Prada - Fall 2012-Winter 2013
We’ve seen this retro-Edwardian twist in action, or is this new trend more aptly called retro-Neo-Edwardian? Regardless, the look is amazing, chic, and very much needed. But the collections were also chock-full of stripes and color blocking as seen in Navajo-Ikat applications, Pendleton blanket styles or color applications à la the 1960s Madison Avenue advertising look.

Dolce e Gabbana - Fall 2012-Winter 2013

The neo-Edwardian esthetic evolved well into the early 1970s, intersecting with the neo-Regency remixes of the Peacock Revolution, before the energetic, neo-1930s exaggerations of the 1970s claimed a sturdier hold on the tailoring world (one school of thought suggests that the 1960s did not truly end until 1972)

Roberto Cavalli - Fall 2012-Winter 2013

Etro - Fall 2012-Winter 2013

Hamish Bowles, photographed at his New York abode for Fantastic Man, wears one of Roger's WF&H checked suits, one of a number he acquired at the posthumous Sotheby's auction of Roger and his brother Sandy's effects.

Etro - Fall 2012-Winter 2013
Another trend that appeared throughout the Milanese collections was a bit of denim peeking through in surprising fabrications. Denim, this time, acted as another cloth, like a good suiting wool. The looks were surprisingly tamed and may simply become a mainstay. Who wouldn’t want a tailored-jacket double-rinsed in indigo? Sign me up!

Ermenegildo Zegna - Fall 2012-Winter 2013

Ermenegildo Zegna - Fall 2012-Winter 2013
Velvet, the cloth of princes, is the fabric of choice for the season. It’s not like velvet in menswear is that rare, but this Italian season it is everywhere! Nothing looks more elegant than a velvet jacket in jewel tones. A midnight-blue suit or jacket might well be next season’s must-have, and one that will get you good sartorial mileage… Don’t hate me because I’m chic!

Portrait of unidentified man, ca. 1855

Roberto Cavalli - Fall 2012-Winter 2013

Dolce e Gabbana - Fall 2012-Winter 2013

Emporio Armani - Fall 2012-Winter 2013

Dolce e Gabbana - Fall 2012-Winter 2013

Diana, Princess of Wales wearing a long dinner dress and tailcoat of burgundy velvet by Catherine Walker Inspired by men's dress of the early 19th Century
As politely tailored and well put together as the collections were as a whole, fun sportswear details came into the mix through interesting styling and layering, as especially demonstrated with leather jackets and shearlings.

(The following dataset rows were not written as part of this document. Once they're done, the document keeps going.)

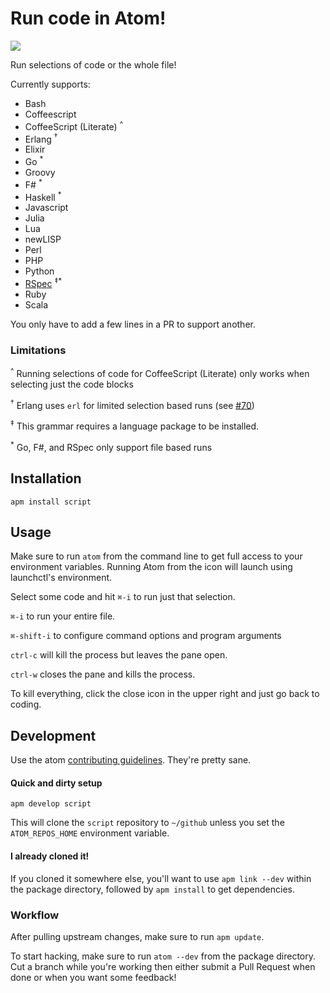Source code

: # Run code in Atom!

![](https://f.cloud.github.com/assets/836375/2411158/34f05f36-aac4-11e3-95bb-76c6d49c9e9e.gif)

Run selections of code or the whole file!

Currently supports:

  * Bash
  * Coffeescript
  * CoffeeScript (Literate) <sup>^</sup>
  * Erlang <sup>†</sup>
  * Elixir
  * Go <sup>*</sup>
  * Groovy
  * F# <sup>*</sup>
  * Haskell <sup>*</sup>
  * Javascript
  * Julia
  * Lua
  * newLISP
  * Perl
  * PHP
  * Python
  * [RSpec](https://atom.io/packages/language-rspec) <sup>‡</sup><sup>\*</sup>
  * Ruby
  * Scala


You only have to add a few lines in a PR to support another.

### Limitations

<sup>^</sup> Running selections of code for CoffeeScript (Literate) only works when selecting just the code blocks

<sup>†</sup> Erlang uses `erl` for limited selection based runs (see [#70](https://github.com/rgbkrk/atom-script/pull/70))

<sup>‡</sup> This grammar requires a language package to be installed.

<sup>\*</sup> Go, F#, and RSpec only support file based runs

## Installation

`apm install script`

## Usage

Make sure to run `atom` from the command line to get full access to your environment variables. Running Atom from the icon will launch using launchctl's environment.

Select some code and hit `⌘-i` to run just that selection.

`⌘-i` to run your entire file.

`⌘-shift-i` to configure command options and program arguments

`ctrl-c` will kill the process but leaves the pane open.

`ctrl-w` closes the pane and kills the process.

To kill everything, click the close icon in the upper right and just go back to
coding.

## Development

Use the atom [contributing guidelines](https://atom.io/docs/latest/contributing).
They're pretty sane.

#### Quick and dirty setup

`apm develop script`

This will clone the `script` repository to `~/github` unless you set the
`ATOM_REPOS_HOME` environment variable.

#### I already cloned it!

If you cloned it somewhere else, you'll want to use `apm link --dev` within the
package directory, followed by `apm install` to get dependencies.

### Workflow

After pulling upstream changes, make sure to run `apm update`.

To start hacking, make sure to run `atom --dev` from the package directory.
Cut a branch while you're working then either submit a Pull Request when done
or when you want some feedback!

A good leather piece can easily migrate and adapt into the most classic wardrobe as easily as a sportier one. Plus, nothing says, “I’m a guy” like a handsome leather coat or jacket.

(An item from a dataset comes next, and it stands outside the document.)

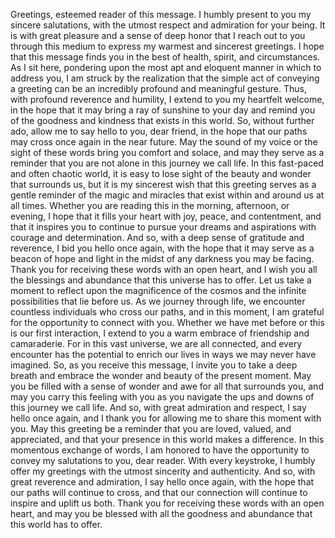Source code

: Greetings, esteemed reader of this message. I humbly present to you my sincere salutations, with the utmost respect and admiration for your being. It is with great pleasure and a sense of deep honor that I reach out to you through this medium to express my warmest and sincerest greetings. I hope that this message finds you in the best of health, spirit, and circumstances. As I sit here, pondering upon the most apt and eloquent manner in which to address you, I am struck by the realization that the simple act of conveying a greeting can be an incredibly profound and meaningful gesture. Thus, with profound reverence and humility, I extend to you my heartfelt welcome, in the hope that it may bring a ray of sunshine to your day and remind you of the goodness and kindness that exists in this world. So, without further ado, allow me to say hello to you, dear friend, in the hope that our paths may cross once again in the near future. May the sound of my voice or the sight of these words bring you comfort and solace, and may they serve as a reminder that you are not alone in this journey we call life. In this fast-paced and often chaotic world, it is easy to lose sight of the beauty and wonder that surrounds us, but it is my sincerest wish that this greeting serves as a gentle reminder of the magic and miracles that exist within and around us at all times. Whether you are reading this in the morning, afternoon, or evening, I hope that it fills your heart with joy, peace, and contentment, and that it inspires you to continue to pursue your dreams and aspirations with courage and determination. And so, with a deep sense of gratitude and reverence, I bid you hello once again, with the hope that it may serve as a beacon of hope and light in the midst of any darkness you may be facing. Thank you for receiving these words with an open heart, and I wish you all the blessings and abundance that this universe has to offer. Let us take a moment to reflect upon the magnificence of the cosmos and the infinite possibilities that lie before us. As we journey through life, we encounter countless individuals who cross our paths, and in this moment, I am grateful for the opportunity to connect with you. Whether we have met before or this is our first interaction, I extend to you a warm embrace of friendship and camaraderie. For in this vast universe, we are all connected, and every encounter has the potential to enrich our lives in ways we may never have imagined. So, as you receive this message, I invite you to take a deep breath and embrace the wonder and beauty of the present moment. May you be filled with a sense of wonder and awe for all that surrounds you, and may you carry this feeling with you as you navigate the ups and downs of this journey we call life. And so, with great admiration and respect, I say hello once again, and I thank you for allowing me to share this moment with you. May this greeting be a reminder that you are loved, valued, and appreciated, and that your presence in this world makes a difference. In this momentous exchange of words, I am honored to have the opportunity to convey my salutations to you, dear reader. With every keystroke, I humbly offer my greetings with the utmost sincerity and authenticity. And so, with great reverence and admiration, I say hello once again, with the hope that our paths will continue to cross, and that our connection will continue to inspire and uplift us both. Thank you for receiving these words with an open heart, and may you be blessed with all the goodness and abundance that this world has to offer.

Jil Sander - Fall 2012-Winter 2013

Emporio Armani - Fall 2012-Winter 2013

Gucci - Fall 2012-Winter 2013

Gucci - Fall 2012-Winter 2013
Shearling is the man’s man fur of choice, of course; it is easy to introduce to a preexisting wardrobe and adaptable enough to work with business attire –its versatility is key. Of course, more than a few designers used it either as trims, lining or full reversible pieces. Other creative minds even decided to add other fur types to the collar and lapel, yet kept the “brawn” factor intact.

Versace - Fall 2012-Winter 2013

Bottega Veneta - Fall 2012-Winter 2013

Versace - Fall 2012-Winter 2013
Next: Boytown Paris…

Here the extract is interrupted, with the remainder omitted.